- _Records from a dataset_
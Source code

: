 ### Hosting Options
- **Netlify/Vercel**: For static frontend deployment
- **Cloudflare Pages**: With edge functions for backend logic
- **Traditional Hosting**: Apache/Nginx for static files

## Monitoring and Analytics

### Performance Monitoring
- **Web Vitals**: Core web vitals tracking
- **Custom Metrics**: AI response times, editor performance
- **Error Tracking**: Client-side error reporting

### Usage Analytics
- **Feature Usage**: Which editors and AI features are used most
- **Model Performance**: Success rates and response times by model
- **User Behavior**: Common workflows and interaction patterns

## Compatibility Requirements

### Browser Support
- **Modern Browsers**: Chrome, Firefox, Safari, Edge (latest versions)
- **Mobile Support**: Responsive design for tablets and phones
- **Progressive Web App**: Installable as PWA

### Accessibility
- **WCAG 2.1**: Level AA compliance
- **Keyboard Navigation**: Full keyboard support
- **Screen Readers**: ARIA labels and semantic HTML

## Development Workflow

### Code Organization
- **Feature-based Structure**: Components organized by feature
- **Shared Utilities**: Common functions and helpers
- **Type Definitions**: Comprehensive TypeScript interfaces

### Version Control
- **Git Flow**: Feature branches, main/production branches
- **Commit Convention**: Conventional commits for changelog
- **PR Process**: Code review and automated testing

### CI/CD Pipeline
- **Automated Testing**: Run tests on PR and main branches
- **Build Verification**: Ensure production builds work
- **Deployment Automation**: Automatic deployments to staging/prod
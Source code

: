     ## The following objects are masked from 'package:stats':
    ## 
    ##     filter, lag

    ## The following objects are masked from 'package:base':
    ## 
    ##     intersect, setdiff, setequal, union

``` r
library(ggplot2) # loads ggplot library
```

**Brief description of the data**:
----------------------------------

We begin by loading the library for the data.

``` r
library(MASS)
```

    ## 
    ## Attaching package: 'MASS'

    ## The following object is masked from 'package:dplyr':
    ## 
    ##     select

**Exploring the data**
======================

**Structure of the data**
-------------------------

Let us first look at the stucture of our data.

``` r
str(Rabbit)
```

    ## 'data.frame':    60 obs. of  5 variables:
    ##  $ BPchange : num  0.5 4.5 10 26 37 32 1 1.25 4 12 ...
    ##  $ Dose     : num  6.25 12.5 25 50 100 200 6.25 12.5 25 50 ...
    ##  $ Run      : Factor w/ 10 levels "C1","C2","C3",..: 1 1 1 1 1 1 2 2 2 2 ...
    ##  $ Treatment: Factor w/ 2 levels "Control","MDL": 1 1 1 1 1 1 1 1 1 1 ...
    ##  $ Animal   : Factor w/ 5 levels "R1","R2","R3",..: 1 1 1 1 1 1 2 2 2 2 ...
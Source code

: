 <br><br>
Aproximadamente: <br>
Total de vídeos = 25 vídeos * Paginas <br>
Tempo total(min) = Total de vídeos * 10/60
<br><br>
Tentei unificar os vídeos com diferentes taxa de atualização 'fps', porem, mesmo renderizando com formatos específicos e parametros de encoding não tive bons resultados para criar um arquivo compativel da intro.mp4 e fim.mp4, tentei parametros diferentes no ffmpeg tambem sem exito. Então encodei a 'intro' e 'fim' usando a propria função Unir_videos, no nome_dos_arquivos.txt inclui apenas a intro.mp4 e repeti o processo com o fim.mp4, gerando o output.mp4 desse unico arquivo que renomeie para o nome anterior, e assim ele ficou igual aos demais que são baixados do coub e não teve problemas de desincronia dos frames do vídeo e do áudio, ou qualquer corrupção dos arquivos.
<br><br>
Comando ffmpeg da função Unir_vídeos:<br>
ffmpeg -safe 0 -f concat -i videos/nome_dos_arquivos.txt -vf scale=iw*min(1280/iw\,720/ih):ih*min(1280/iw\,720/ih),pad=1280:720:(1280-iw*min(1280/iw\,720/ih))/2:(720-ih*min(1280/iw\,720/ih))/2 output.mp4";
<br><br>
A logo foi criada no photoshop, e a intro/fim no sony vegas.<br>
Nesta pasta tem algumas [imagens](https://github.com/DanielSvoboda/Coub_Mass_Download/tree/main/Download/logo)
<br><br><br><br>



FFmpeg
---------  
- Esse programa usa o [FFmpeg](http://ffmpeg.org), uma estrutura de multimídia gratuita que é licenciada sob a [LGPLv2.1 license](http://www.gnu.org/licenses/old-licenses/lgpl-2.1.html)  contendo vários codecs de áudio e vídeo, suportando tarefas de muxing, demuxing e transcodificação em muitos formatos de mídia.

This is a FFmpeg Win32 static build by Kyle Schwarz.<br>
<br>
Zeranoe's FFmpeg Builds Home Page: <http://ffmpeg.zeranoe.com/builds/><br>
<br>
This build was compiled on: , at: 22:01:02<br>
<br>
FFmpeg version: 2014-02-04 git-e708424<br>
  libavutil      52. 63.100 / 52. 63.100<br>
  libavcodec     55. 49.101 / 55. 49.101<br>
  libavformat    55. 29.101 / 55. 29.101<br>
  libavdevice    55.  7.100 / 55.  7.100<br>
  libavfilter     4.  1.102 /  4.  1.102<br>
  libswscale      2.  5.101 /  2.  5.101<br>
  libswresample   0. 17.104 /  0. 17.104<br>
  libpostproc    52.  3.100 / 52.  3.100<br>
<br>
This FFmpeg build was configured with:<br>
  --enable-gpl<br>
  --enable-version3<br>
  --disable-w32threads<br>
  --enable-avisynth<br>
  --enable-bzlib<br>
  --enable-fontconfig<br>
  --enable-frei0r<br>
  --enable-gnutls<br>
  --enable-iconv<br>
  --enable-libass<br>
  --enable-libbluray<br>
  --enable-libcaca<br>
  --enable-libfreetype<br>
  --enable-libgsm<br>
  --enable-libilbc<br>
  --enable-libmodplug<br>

- _EXERCISE_
Restate the entries above, keeping every word intact.

- _SOLUTION_
Source code

: ### Hosting Options
- **Netlify/Vercel**: For static frontend deployment
- **Cloudflare Pages**: With edge functions for backend logic
- **Traditional Hosting**: Apache/Nginx for static files

## Monitoring and Analytics

### Performance Monitoring
- **Web Vitals**: Core web vitals tracking
- **Custom Metrics**: AI response times, editor performance
- **Error Tracking**: Client-side error reporting

### Usage Analytics
- **Feature Usage**: Which editors and AI features are used most
- **Model Performance**: Success rates and response times by model
- **User Behavior**: Common workflows and interaction patterns

## Compatibility Requirements

### Browser Support
- **Modern Browsers**: Chrome, Firefox, Safari, Edge (latest versions)
- **Mobile Support**: Responsive design for tablets and phones
- **Progressive Web App**: Installable as PWA

### Accessibility
- **WCAG 2.1**: Level AA compliance
- **Keyboard Navigation**: Full keyboard support
- **Screen Readers**: ARIA labels and semantic HTML

## Development Workflow

### Code Organization
- **Feature-based Structure**: Components organized by feature
- **Shared Utilities**: Common functions and helpers
- **Type Definitions**: Comprehensive TypeScript interfaces

### Version Control
- **Git Flow**: Feature branches, main/production branches
- **Commit Convention**: Conventional commits for changelog
- **PR Process**: Code review and automated testing

### CI/CD Pipeline
- **Automated Testing**: Run tests on PR and main branches
- **Build Verification**: Ensure production builds work
- **Deployment Automation**: Automatic deployments to staging/prod
Source code

:     ## The following objects are masked from 'package:stats':
    ## 
    ##     filter, lag

    ## The following objects are masked from 'package:base':
    ## 
    ##     intersect, setdiff, setequal, union

``` r
library(ggplot2) # loads ggplot library
```

**Brief description of the data**:
----------------------------------

We begin by loading the library for the data.

``` r
library(MASS)
```

    ## 
    ## Attaching package: 'MASS'

    ## The following object is masked from 'package:dplyr':
    ## 
    ##     select

**Exploring the data**
======================

**Structure of the data**
-------------------------

Let us first look at the stucture of our data.

``` r
str(Rabbit)
```

    ## 'data.frame':    60 obs. of  5 variables:
    ##  $ BPchange : num  0.5 4.5 10 26 37 32 1 1.25 4 12 ...
    ##  $ Dose     : num  6.25 12.5 25 50 100 200 6.25 12.5 25 50 ...
    ##  $ Run      : Factor w/ 10 levels "C1","C2","C3",..: 1 1 1 1 1 1 2 2 2 2 ...
    ##  $ Treatment: Factor w/ 2 levels "Control","MDL": 1 1 1 1 1 1 1 1 1 1 ...
    ##  $ Animal   : Factor w/ 5 levels "R1","R2","R3",..: 1 1 1 1 1 1 2 2 2 2 ...
Source code

: <br><br>
Aproximadamente: <br>
Total de vídeos = 25 vídeos * Paginas <br>
Tempo total(min) = Total de vídeos * 10/60
<br><br>
Tentei unificar os vídeos com diferentes taxa de atualização 'fps', porem, mesmo renderizando com formatos específicos e parametros de encoding não tive bons resultados para criar um arquivo compativel da intro.mp4 e fim.mp4, tentei parametros diferentes no ffmpeg tambem sem exito. Então encodei a 'intro' e 'fim' usando a propria função Unir_videos, no nome_dos_arquivos.txt inclui apenas a intro.mp4 e repeti o processo com o fim.mp4, gerando o output.mp4 desse unico arquivo que renomeie para o nome anterior, e assim ele ficou igual aos demais que são baixados do coub e não teve problemas de desincronia dos frames do vídeo e do áudio, ou qualquer corrupção dos arquivos.
<br><br>
Comando ffmpeg da função Unir_vídeos:<br>
ffmpeg -safe 0 -f concat -i videos/nome_dos_arquivos.txt -vf scale=iw*min(1280/iw\,720/ih):ih*min(1280/iw\,720/ih),pad=1280:720:(1280-iw*min(1280/iw\,720/ih))/2:(720-ih*min(1280/iw\,720/ih))/2 output.mp4";
<br><br>
A logo foi criada no photoshop, e a intro/fim no sony vegas.<br>
Nesta pasta tem algumas [imagens](https://github.com/DanielSvoboda/Coub_Mass_Download/tree/main/Download/logo)
<br><br><br><br>



FFmpeg
---------  
- Esse programa usa o [FFmpeg](http://ffmpeg.org), uma estrutura de multimídia gratuita que é licenciada sob a [LGPLv2.1 license](http://www.gnu.org/licenses/old-licenses/lgpl-2.1.html)  contendo vários codecs de áudio e vídeo, suportando tarefas de muxing, demuxing e transcodificação em muitos formatos de mídia.

This is a FFmpeg Win32 static build by Kyle Schwarz.<br>
<br>
Zeranoe's FFmpeg Builds Home Page: <http://ffmpeg.zeranoe.com/builds/><br>
<br>
This build was compiled on: , at: 22:01:02<br>
<br>
FFmpeg version: 2014-02-04 git-e708424<br>
  libavutil      52. 63.100 / 52. 63.100<br>
  libavcodec     55. 49.101 / 55. 49.101<br>
  libavformat    55. 29.101 / 55. 29.101<br>
  libavdevice    55.  7.100 / 55.  7.100<br>
  libavfilter     4.  1.102 /  4.  1.102<br>
  libswscale      2.  5.101 /  2.  5.101<br>
  libswresample   0. 17.104 /  0. 17.104<br>
  libpostproc    52.  3.100 / 52.  3.100<br>
<br>
This FFmpeg build was configured with:<br>
  --enable-gpl<br>
  --enable-version3<br>
  --disable-w32threads<br>
  --enable-avisynth<br>
  --enable-bzlib<br>
  --enable-fontconfig<br>
  --enable-frei0r<br>
  --enable-gnutls<br>
  --enable-iconv<br>
  --enable-libass<br>
  --enable-libbluray<br>
  --enable-libcaca<br>
  --enable-libfreetype<br>
  --enable-libgsm<br>
  --enable-libilbc<br>
  --enable-libmodplug<br>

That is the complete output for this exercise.